My project used a dataset called Disneyland Reviews found in Kaggle conatining 42,000 reviews from TripAdvisor about three Disneyland: California, Paris, Hong Kong.

library(readr)
Disney <- read_csv("~/Desktop/MEA/DisneylandReviews.csv")
View(Disney)

library(dplyr)
library(ggplot2)
library(tidyverse)
library(tidytext)

It will be meaningful to look at this dataset based on the three different park locations. Therefore, I split up the data based on their brank location and created three new datasets called CA (representing Disneyland located in Anaheim, CA), Paris (representing Disneyland Paris), and HK (representing Hong Kong Disneyland). I also performed some fundamental data analysis to explore and get a general idea about the dataset, including the number of reviews and the average ratings for each park.

California

CA <- filter(Disney,Branch == "Disneyland_California")
View(CA)
mean(CA$Rating)
## [1] 4.405339
count(CA)
## # A tibble: 1 × 1
##       n
##   <int>
## 1 19406

There are 19406 reviews about the Disneyland in Anaheim, CA, with an average rating about 4.41.

Paris

Paris <- filter(Disney,Branch == "Disneyland_Paris")
View(Paris)
mean(Paris$Rating)
## [1] 3.960088
count(Paris)
## # A tibble: 1 × 1
##       n
##   <int>
## 1 13630

With an average rating of 3.96, Disneyland Paris has 13630 reviews.

Hong Kong

HK <- filter(Disney,Branch == "Disneyland_HongKong")
View(HK)
mean(HK$Rating)
## [1] 4.204158
count(HK)
## # A tibble: 1 × 1
##       n
##   <int>
## 1  9620

There are 9620 reviews about Hong Kong Disneyland, with an average of about 4.20.

In Summary

The average rating for each park (out of 5): 4.41 for Anaheim, CA, 3.96 for Paris, and 4.20 for Hong Kong.

Disney %>%
  separate(Year_Month, c("Year","Month"),sep = '-', remove=TRUE) -> Disney2
View(Disney2)

I used the separate() function in R to separate the variable Year_Month into two new variables Year and Month.

Disney2 %>%
  group_by(Year, Branch) %>%
  summarize(average = mean(Rating)) -> avgrating
View(avgrating)

I used the summarize() function in R finding the average rating by year for three different park locations and plot a graph showing how the average rating from each park location changed over time.

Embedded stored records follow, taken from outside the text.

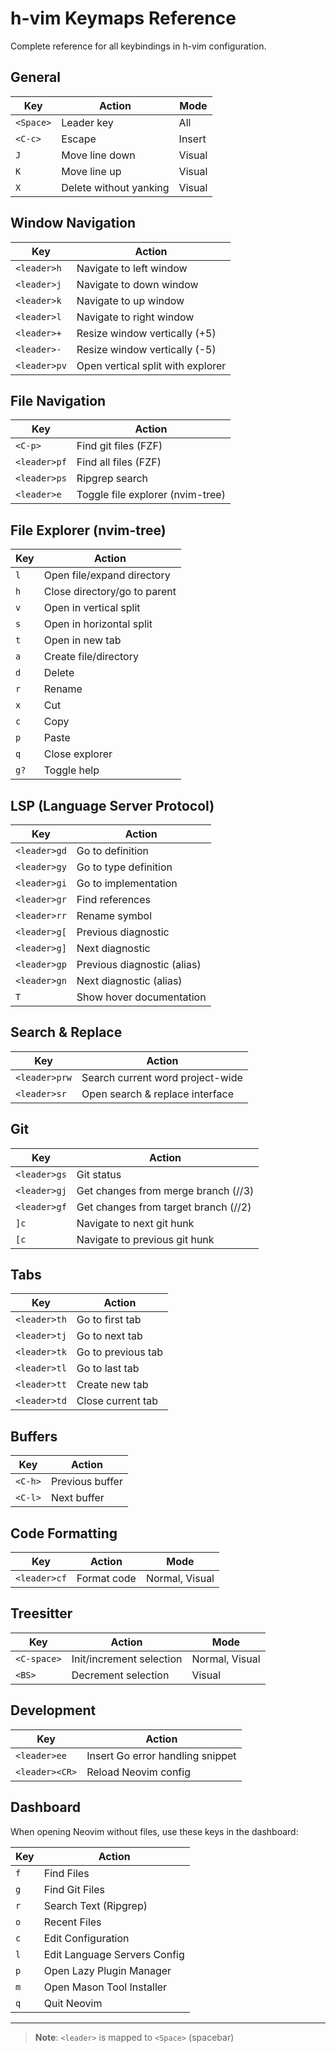 # h-vim Keymaps Reference

Complete reference for all keybindings in h-vim configuration.

## General

| Key | Action | Mode |
|-----|--------|------|
| `<Space>` | Leader key | All |
| `<C-c>` | Escape | Insert |
| `J` | Move line down | Visual |
| `K` | Move line up | Visual |
| `X` | Delete without yanking | Visual |

## Window Navigation

| Key | Action |
|-----|--------|
| `<leader>h` | Navigate to left window |
| `<leader>j` | Navigate to down window |
| `<leader>k` | Navigate to up window |
| `<leader>l` | Navigate to right window |
| `<leader>+` | Resize window vertically (+5) |
| `<leader>-` | Resize window vertically (-5) |
| `<leader>pv` | Open vertical split with explorer |

## File Navigation

| Key | Action |
|-----|--------|
| `<C-p>` | Find git files (FZF) |
| `<leader>pf` | Find all files (FZF) |
| `<leader>ps` | Ripgrep search |
| `<leader>e` | Toggle file explorer (nvim-tree) |

## File Explorer (nvim-tree)

| Key | Action |
|-----|--------|
| `l` | Open file/expand directory |
| `h` | Close directory/go to parent |
| `v` | Open in vertical split |
| `s` | Open in horizontal split |
| `t` | Open in new tab |
| `a` | Create file/directory |
| `d` | Delete |
| `r` | Rename |
| `x` | Cut |
| `c` | Copy |
| `p` | Paste |
| `q` | Close explorer |
| `g?` | Toggle help |

## LSP (Language Server Protocol)

| Key | Action |
|-----|--------|
| `<leader>gd` | Go to definition |
| `<leader>gy` | Go to type definition |
| `<leader>gi` | Go to implementation |
| `<leader>gr` | Find references |
| `<leader>rr` | Rename symbol |
| `<leader>g[` | Previous diagnostic |
| `<leader>g]` | Next diagnostic |
| `<leader>gp` | Previous diagnostic (alias) |
| `<leader>gn` | Next diagnostic (alias) |
| `T` | Show hover documentation |

## Search & Replace

| Key | Action |
|-----|--------|
| `<leader>prw` | Search current word project-wide |
| `<leader>sr` | Open search & replace interface |

## Git

| Key | Action |
|-----|--------|
| `<leader>gs` | Git status |
| `<leader>gj` | Get changes from merge branch (//3) |
| `<leader>gf` | Get changes from target branch (//2) |
| `]c` | Navigate to next git hunk |
| `[c` | Navigate to previous git hunk |

## Tabs

| Key | Action |
|-----|--------|
| `<leader>th` | Go to first tab |
| `<leader>tj` | Go to next tab |
| `<leader>tk` | Go to previous tab |
| `<leader>tl` | Go to last tab |
| `<leader>tt` | Create new tab |
| `<leader>td` | Close current tab |

## Buffers

| Key | Action |
|-----|--------|
| `<C-h>` | Previous buffer |
| `<C-l>` | Next buffer |

## Code Formatting

| Key | Action | Mode |
|-----|--------|------|
| `<leader>cf` | Format code | Normal, Visual |

## Treesitter

| Key | Action | Mode |
|-----|--------|------|
| `<C-space>` | Init/increment selection | Normal, Visual |
| `<BS>` | Decrement selection | Visual |

## Development

| Key | Action |
|-----|--------|
| `<leader>ee` | Insert Go error handling snippet |
| `<leader><CR>` | Reload Neovim config |

## Dashboard

When opening Neovim without files, use these keys in the dashboard:

| Key | Action |
|-----|--------|
| `f` | Find Files |
| `g` | Find Git Files |
| `r` | Search Text (Ripgrep) |
| `o` | Recent Files |
| `c` | Edit Configuration |
| `l` | Edit Language Servers Config |
| `p` | Open Lazy Plugin Manager |
| `m` | Open Mason Tool Installer |
| `q` | Quit Neovim |

---

> **Note**: `<leader>` is mapped to `<Space>` (spacebar)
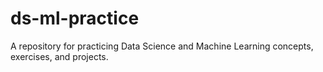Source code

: # ds-ml-practice
A repository for practicing Data Science and Machine Learning concepts, exercises, and projects.
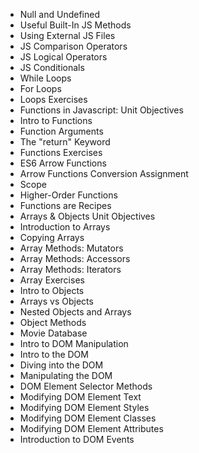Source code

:* Null and Undefined
* Useful Built-In JS Methods
* Using External JS Files
* JS Comparison Operators
* JS Logical Operators
* JS Conditionals
* While Loops
* For Loops
* Loops Exercises
* Functions in Javascript: Unit Objectives
* Intro to Functions
* Function Arguments
* The "return" Keyword
* Functions Exercises
* ES6 Arrow Functions
* Arrow Functions Conversion Assignment
* Scope
* Higher-Order Functions
* Functions are Recipes
* Arrays & Objects Unit Objectives
* Introduction to Arrays
* Copying Arrays
* Array Methods: Mutators
* Array Methods: Accessors
* Array Methods: Iterators
* Array Exercises
* Intro to Objects
* Arrays vs Objects
* Nested Objects and Arrays
* Object Methods
* Movie Database
* Intro to DOM Manipulation
* Intro to the DOM
* Diving into the DOM
* Manipulating the DOM
* DOM Element Selector Methods
* Modifying DOM Element Text
* Modifying DOM Element Styles
* Modifying DOM Element Classes
* Modifying DOM Element Attributes
* Introduction to DOM Events
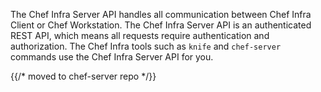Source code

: The Chef Infra Server API handles all communication between Chef Infra Client or Chef Workstation. The Chef Infra Server API is an authenticated REST API, which means all requests require authentication and authorization. The Chef Infra tools such as `knife` and `chef-server` commands use the Chef Infra Server API for you.

{{/* moved to chef-server repo */}}

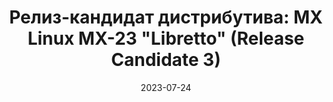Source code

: ---
layout: post
title: "Релиз-кандидат дистрибутива: MX Linux MX-23 \"Libretto\" (Release Candidate 3)"
date: 2023-07-24   
---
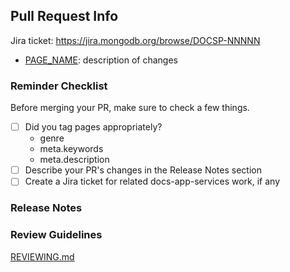 ## Pull Request Info

Jira ticket: https://jira.mongodb.org/browse/DOCSP-NNNNN

- [PAGE_NAME](https://docs-mongodbcom-staging.corp.mongodb.com/realm/docsworker-xlarge/BRANCH_NAME/): description of changes

### Reminder Checklist

Before merging your PR, make sure to check a few things.

- [ ] Did you tag pages appropriately?
  - genre
  - meta.keywords
  - meta.description
- [ ] Describe your PR's changes in the Release Notes section
- [ ] Create a Jira ticket for related docs-app-services work, if any

### Release Notes

<!--
- **Kotlin** SDK
  - Realm/Manage Realm Files/Encrypt a Realm: Add information on encryption for
    local and synced realms.
-->

### Review Guidelines

[REVIEWING.md](https://github.com/mongodb/docs-realm/blob/master/REVIEWING.md)
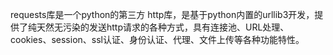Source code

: requests库是一个python的第三方 http库，是基于python内置的urllib3开发，提供了纯天然无污染的发送http请求的各种方式，具有连接池、URL处理、cookies、session、ssl认证、身份认证、代理、文件上传等各种功能特性。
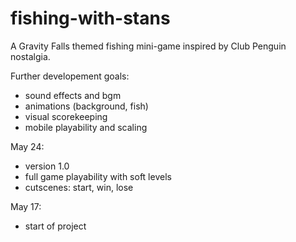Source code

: # fishing-with-stans
A Gravity Falls themed fishing mini-game inspired by Club Penguin nostalgia.

Further developement goals:
- sound effects and bgm
- animations (background, fish)
- visual scorekeeping
- mobile playability and scaling

May 24: 
- version 1.0
- full game playability with soft levels
- cutscenes: start, win, lose

May 17: 
- start of project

na.omit(avgrating) -> avgrating
View(avgrating)
as.numeric(avgrating$Year) -> avgrating$Year

Many reviews in this dataset do not include any information about the year and month. I used na.omit() function to exclude all reviews with missing years and months and plotted a graph showing the average rating for each park from 2010 to 2019. Because the missing values are not included, this graph does not 100% reflect all the values in this dataset.

avgrating %>%
  mutate(Branch = recode(Branch, 'Disneyland_California'='California','Disneyland_HongKong' = 'Hong Kong', 'Disneyland_Paris' = "Paris")) -> avgrating
ggplot(avgrating,aes(x=Year, y=average, color = Branch)) + 
  geom_line() +
  labs(title="Average Rating Over Time for Each Park",
       x="Year",
       y="Average Raring",
       color="Location") +
  scale_x_continuous(breaks = seq(2010, 2019))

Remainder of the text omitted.